Since you are using the post_list view, edit the blog/post/list.html template and modify the pagination to use the posts object:

{% include "pagination.html" with page=posts %}

Add the following lines highlighted in bold to the blog/post/list.html template:

{% extends "blog/base.html" %}
{% block title %}My Blog{% endblock %}
{% block content %}
  <h1>My Blog</h1>
  {% if tag %}
    <h2>Posts tagged with "{{ tag.name }}"</h2>
  {% endif %}
  {% for post in posts %}
    <h2>
      <a href="{{ post.get_absolute_url }}">
        {{ post.title }}
      </a>
    </h2>
    <p class="tags">Tags: {{ post.tags.all|join:", " }}</p>
    <p class="date">
      Published {{ post.publish }} by {{ post.author }}
    </p>
    {{ post.body|truncatewords:30|linebreaks }}
  {% endfor %}
  {% include "pagination.html" with page=posts %}
{% endblock %}

If a user is accessing the blog, they will see the list of all posts. If they filter by posts tagged with a specific tag, they will see the tag that they are filtering by.

Now, edit the blog/post/list.html template and change the way tags are displayed, as follows. New lines are highlighted in bold:

{% extends "blog/base.html" %}
{% block title %}My Blog{% endblock %}
{% block content %}
  <h1>My Blog</h1>
  {% if tag %}
    <h2>Posts tagged with "{{ tag.name }}"</h2>
  {% endif %}
  {% for post in posts %}
    <h2>
      <a href="{{ post.get_absolute_url }}">
        {{ post.title }}
      </a>
    </h2>
    <p class="tags">
      Tags:
      {% for tag in post.tags.all %}
        <a href="{% url "blog:post_list_by_tag" tag.slug %}">
          {{ tag.name }}
        </a>
        {% if not forloop.last %}, {% endif %}
      {% endfor %}
   </p>
    <p class="date">
      Published {{ post.publish }} by {{ post.author }}
    </p>
    {{ post.body|truncatewords:30|linebreaks }}
  {% endfor %}
  {% include "pagination.html" with page=posts %}
{% endblock %}

In the preceding code, we loop through all the tags of a post displaying a custom link to the URL to filter posts by that tag. We build the URL with {% url "blog:post_list_by_tag" tag.slug %}, using the name of the URL and the slug tag as its parameter. You separate the tags by commas.

Open http://127.0.0.1:8000/blog/tag/jazz/ in your browser. You will see the list of posts filtered by that tag, like this:

Figure 3.6: A post filtered by the tag “jazz”

Retrieving posts by similarity

Now that we have implemented tagging for blog posts, you can do many interesting things with tags. Tags allow you to categorize posts in a non-hierarchical manner. Posts about similar topics will have several tags in common. We will build a functionality to display similar posts by the number of tags they share. In this way, when a user reads a post, we can suggest to them that they read other related posts.

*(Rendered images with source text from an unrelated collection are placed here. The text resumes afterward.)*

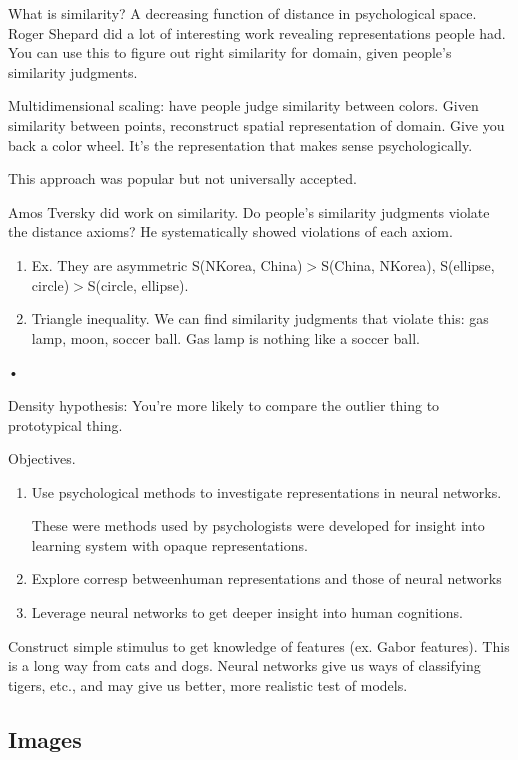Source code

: What is similarity? A decreasing function of distance in psychological space. 
Roger Shepard did a lot of interesting work revealing representations people had. You can use this to figure out right similarity for domain, given people's similarity judgments.

Multidimensional scaling: have people judge similarity between colors. Given similarity between points, reconstruct spatial representation of domain. Give you back a color wheel. %
It's the representation that makes sense psychologically.

This approach was popular but not universally accepted. 

Amos Tversky %
did work on similarity. Do people's similarity judgments violate the distance axioms? He systematically showed violations of each axiom.
\begin{enumerate}
\item
Ex. They are asymmetric
S(NKorea, China)$>$S(China, NKorea), S(ellipse, circle)$>$S(circle, ellipse). 
\item
Triangle inequality. We can find similarity judgments that violate this: gas lamp, moon, soccer ball. Gas lamp is nothing like a soccer ball.
\end{enumerate}•

Density hypothesis: You're more likely to compare the outlier thing to prototypical thing. 

Objectives. 
\begin{enumerate}
\item
Use psychological methods to investigate representations in neural networks.

These were methods used by psychologists were developed for insight into learning system with opaque representations. %
\item
Explore corresp betweenhuman representations and those of neural networks
\item
Leverage neural networks to get deeper insight into human cognitions.
\end{enumerate}

Construct simple stimulus to get knowledge of features (ex. Gabor features). This is a long way from cats and dogs. %
Neural networks give us ways of classifying tigers, etc., and may give us better, more realistic test of models.

\subsection{Images}

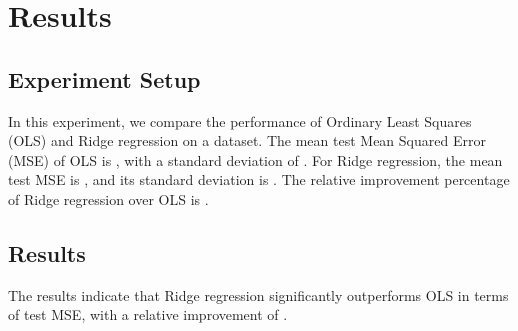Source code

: \section*{Results}

\subsection*{Experiment Setup}

In this experiment, we compare the performance of Ordinary Least Squares (OLS) and Ridge regression on a dataset. The mean test Mean Squared Error (MSE) of OLS is , with a standard deviation of . For Ridge regression, the mean test MSE is , and its standard deviation is . The relative improvement percentage of Ridge regression over OLS is .

\subsection*{Results}

The results indicate that Ridge regression significantly outperforms OLS in terms of test MSE, with a relative improvement of .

In order to retrieve similar posts for a specific post, you need to perform the following steps:

  1. Retrieve all tags for the current post
  2. Get all posts that are tagged with any of those tags
  3. Exclude the current post from that list to avoid recommending the same post
  4. Order the results by the number of tags shared with the current post
  5. In the case of two or more posts with the same number of tags, recommend the most recent post
  6. Limit the query to the number of posts you want to recommend

These steps are translated into a complex QuerySet that you will include in your post_detail view.

Open the views.py file of your blog application and add the following import at the top of it:

from django.db.models import Count

This is the Count aggregation function of the Django ORM. This function will allow you to perform aggregated counts of tags. django.db.models includes the following aggregation functions:

  • Avg: The mean value
  • Max: The maximum value
  • Min: The minimum value
  • Count: The total number of objects

You can learn about aggregation at https://docs.djangoproject.com/en/4.1/topics/db/aggregation/.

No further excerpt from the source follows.